Scott Walker has achieved the impossible: he’s positioned himself to the right of cartoon villain Rick Scott in Florida:
Gov. Rick Scott said during a radio interview Tuesday that Florida shouldn’t move to take away public employees’ collective bargaining rights as the Republican governor of Wisconsin has proposed, reports the News Service of Florida [...] “My belief is as long as people know what they’re doing, collective bargaining is fine,” Scott said in an interview with WFLA Radio in Tallahassee. Scott said what he means is that as long as the discussion is honest about what benefits employees are getting, he has no objection to public employees being members of unions.
This is easier for Scott to say, as Florida is already a right to work state. But I just don’t think you would have heard this kind of answer out of Scott, who released his budget at a Tea Party event, if it weren’t for the weeklong protests in Wisconsin.
And one other thing about “democracy,” which has suddenly been pulled out by the same people who resisted the Obama agenda through protests and legislative obstruction for two years. If that was part of democracy, then so is what is happening in Wisconsin. But more to the point, the bid to strip public employees of their collective bargaining rights was not a part of Scott Walker’s campaign platform.
Last night, I heard on Fox News from Stephen Hayes that Wisconsin governor Scott Walker had run on a platform to end collective bargaining rights for public sector unions. I can find no evidence of this in the public record. It isn’t on his campaign platform where he deals with “government spending and reform”. It’s clear that he vowed to slash pay and benefits for public sector unions [...] But not end their collective bargaining rights on everything but wages. There’s no reference to any such bid in the final gubernatorial debate. Here’s another substantive piece on Walker’s positions on public sector unions from before the election. Again no mention of collective bargaining. The same can be said about his State of the State address on February 1.

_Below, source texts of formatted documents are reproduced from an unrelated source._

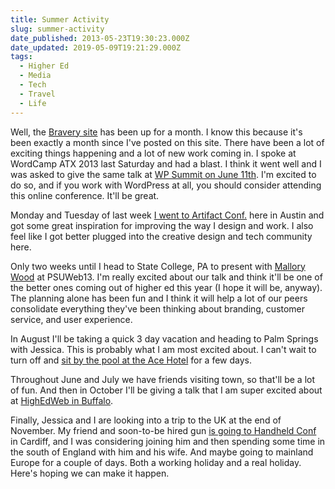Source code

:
```yaml
---
title: Summer Activity
slug: summer-activity
date_published: 2013-05-23T19:30:23.000Z
date_updated: 2019-05-09T19:21:29.000Z
tags:
  - Higher Ed
  - Media
  - Tech
  - Travel
  - Life
---
```


Well, the [Bravery site](https://bravery.co) has been up for a month. I know this because it's been exactly a month since I've posted on this site. There have been a lot of exciting things happening and a lot of new work coming in. I spoke at WordCamp ATX 2013 last Saturday and had a blast. I think it went well and I was asked to give the same talk at [WP Summit on June 11th](https://wpsummit.com). I'm excited to do so, and if you work with WordPress at all, you should consider attending this online conference. It'll be great.

Monday and Tuesday of last week [I went to Artifact Conf.](https://artifactconf.com) here in Austin and got some great inspiration for improving the way I design and work. I also feel like I got better plugged into the creative design and tech community here.

Only two weeks until I head to State College, PA to present with [Mallory Wood](https://www.mstoner.com/company/our-team/mallory-wood/) at PSUWeb13. I'm really excited about our talk and think it'll be one of the better ones coming out of higher ed this year (I hope it will be, anyway). The planning alone has been fun and I think it will help a lot of our peers consolidate everything they've been thinking about branding, customer service, and user experience.

In August I'll be taking a quick 3 day vacation and heading to Palm Springs with Jessica. This is probably what I am most excited about. I can't wait to turn off and [sit by the pool at the Ace Hotel](http://www.acehotel.com/palmsprings) for a few days.

Throughout June and July we have friends visiting town, so that'll be a lot of fun. And then in October I'll be giving a talk that I am super excited about at [HighEdWeb in Buffalo](https://2013.highedweb.org).

Finally, Jessica and I are looking into a trip to the UK at the end of November. My friend and soon-to-be hired gun [is going to Handheld Conf](http://handheldconf.com) in Cardiff, and I was considering joining him and then spending some time in the south of England with him and his wife. And maybe going to mainland Europe for a couple of days. Both a working holiday and a real holiday. Here's hoping we can make it happen.
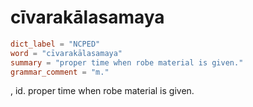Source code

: # cīvarakālasamaya

``` toml
dict_label = "NCPED"
word = "cīvarakālasamaya"
summary = "proper time when robe material is given."
grammar_comment = "m."
```

, id. proper time when robe material is given.


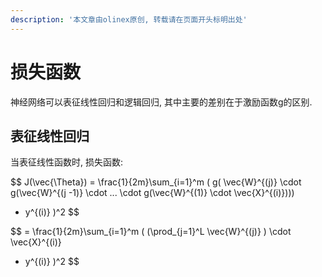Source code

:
```yaml
---
description: '本文章由olinex原创, 转载请在页面开头标明出处'
---
```


# 损失函数

神经网络可以表征线性回归和逻辑回归, 其中主要的差别在于激励函数g的区别. 

## 表征线性回归

当表征线性函数时, 损失函数:

$$
J(\vec{\Theta}) = 
\frac{1}{2m}\sum_{i=1}^m
(
g(
\vec{W}^{(j)} \cdot
g(\vec{W}^{(j -1)} \cdot
... \cdot
g(\vec{W}^{(1)} \cdot 
\vec{X}^{(i)}))) 
- y^{(i)}
)^2
$$

$$
= \frac{1}{2m}\sum_{i=1}^m
(
(\prod_{j=1}^L \vec{W}^{(j)} ) \cdot
\vec{X}^{(i)}
- y^{(i)}
)^2
$$



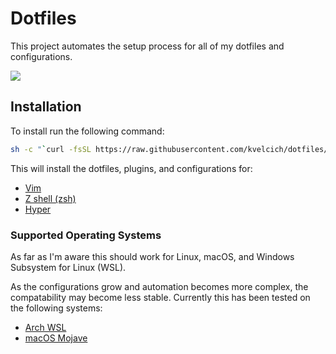 # Dotfiles
This project automates the setup process for all of my dotfiles and 
configurations. 

![](screenshot.png)

## Installation

To install run the following command:
```sh
sh -c "`curl -fsSL https://raw.githubusercontent.com/kvelcich/dotfiles/master/install.sh`"
```

This will install the dotfiles, plugins, and configurations for:
  * [Vim](https://www.vim.org/)
  * [Z shell (zsh)](http://zsh.sourceforge.net/)
  * [Hyper](https://hyper.is/)

### Supported Operating Systems

As far as I'm aware this should work for Linux, macOS, and Windows Subsystem for Linux (WSL). 

As the configurations grow and automation becomes more complex, the 
compatability may become less stable. Currently this has been tested on the 
following systems:
  * [Arch WSL](https://github.com/yuk7/ArchWSL)
  * [macOS Mojave](https://www.apple.com/macos/mojave/)

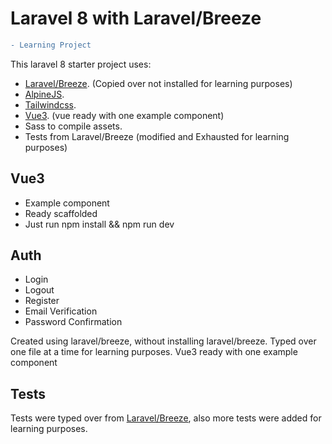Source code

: # Laravel 8 with Laravel/Breeze

```diff
- Learning Project
```

This laravel 8 starter project uses:

- [Laravel/Breeze](https://github.com/laravel/breeze). (Copied over not installed for learning purposes)
- [AlpineJS](https://github.com/alpinejs/alpine).
- [Tailwindcss](https://tailwindcss.com/).
- [Vue3](https://v3.vuejs.org/). (vue ready with one example component)
- Sass to compile assets.
- Tests from Laravel/Breeze (modified and Exhausted for learning purposes)

## Vue3

- Example component
- Ready scaffolded
- Just run npm install && npm run dev

## Auth

- Login
- Logout
- Register
- Email Verification
- Password Confirmation

Created using laravel/breeze, without installing laravel/breeze.
Typed over one file at a time for learning purposes.
Vue3 ready with one example component

## Tests

Tests were typed over from [Laravel/Breeze](https://github.com/laravel/breeze), also more tests were added for learning purposes.
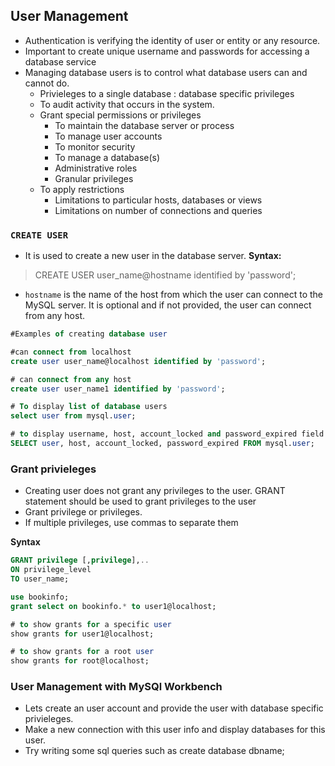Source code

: ## User Management

- Authentication is verifying the identity of user or entity or any resource. 
- Important to create unique username and passwords for accessing a database service
- Managing database users is to control what database users can and cannot do. 
	- Privieleges to a single database : database specific privileges
    - To audit activity that occurs in the system. 
    - Grant special permissions or privileges
		-  To maintain the database server or process
        -  To manage user accounts
        - To monitor security 
        - To manage a database(s)
        - Administrative roles
        - Granular privileges
	- To apply restrictions 
		- Limitations to particular hosts, databases or views
        - Limitations on number of connections and queries

### `CREATE USER` 
- It is used to create a new user in the database server. 
**Syntax:**
> CREATE USER user_name@hostname identified by 'password';

- `hostname` is the name of the host from which the user can connect to the MySQL server. It is  optional and if not provided, the user can connect from any host.

```sql
#Examples of creating database user

#can connect from localhost
create user user_name@localhost identified by 'password'; 

# can connect from any host
create user user_name1 identified by 'password'; 

# To display list of database users
select user from mysql.user;

# to display username, host, account_locked and password_expired field 
SELECT user, host, account_locked, password_expired FROM mysql.user;
  ```  
 
### Grant privieleges
- Creating user does not grant any privileges to the user. GRANT statement should be used to grant privileges to the user
- Grant privilege or privileges. 
- If multiple privileges, use commas to separate them

**Syntax**

```sql
GRANT privilege [,privilege],.. 
ON privilege_level 
TO user_name;
```

```sql
use bookinfo;
grant select on bookinfo.* to user1@localhost;

# to show grants for a specific user 
show grants for user1@localhost;

# to show grants for a root user 
show grants for root@localhost;
```
### User Management with MySQl Workbench
- Lets create an user account and provide the user with database specific privieleges.
- Make a new connection with this user info and display databases for this user. 
- Try writing some sql queries such as create database dbname;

And this comes from Andrew Sullivan, not someone predisposed to public sector unions. He’s simply stating the facts, that this has been a bait and switch by Scott Walker to exploit a budget issue to strip workers of their rights. And the media can’t seem to understand the simple facts. The budget repair bill cleans up a $137 million near-term deficit. That’s where the public employee provisions have been placed. It has nothing to do with the $3.6 billion budget gap in the next two years. And the fiscal concessions proposed for unions on their pensions and health care contributions have already been agreed to. This is just cover for something so extreme, Rick Scott won’t agree to it.
This is as good a time as any to announce that I’ll be going to Wisconsin tomorrow, to talk to the major players, protesters, politicians and everyone involved in this extraordinary outpouring of democratic activism.
UPDATE: Walker may just be reading the polls. 61% oppose stripping collective bargaining rights, according to the latest from Gallup. People don’t want this.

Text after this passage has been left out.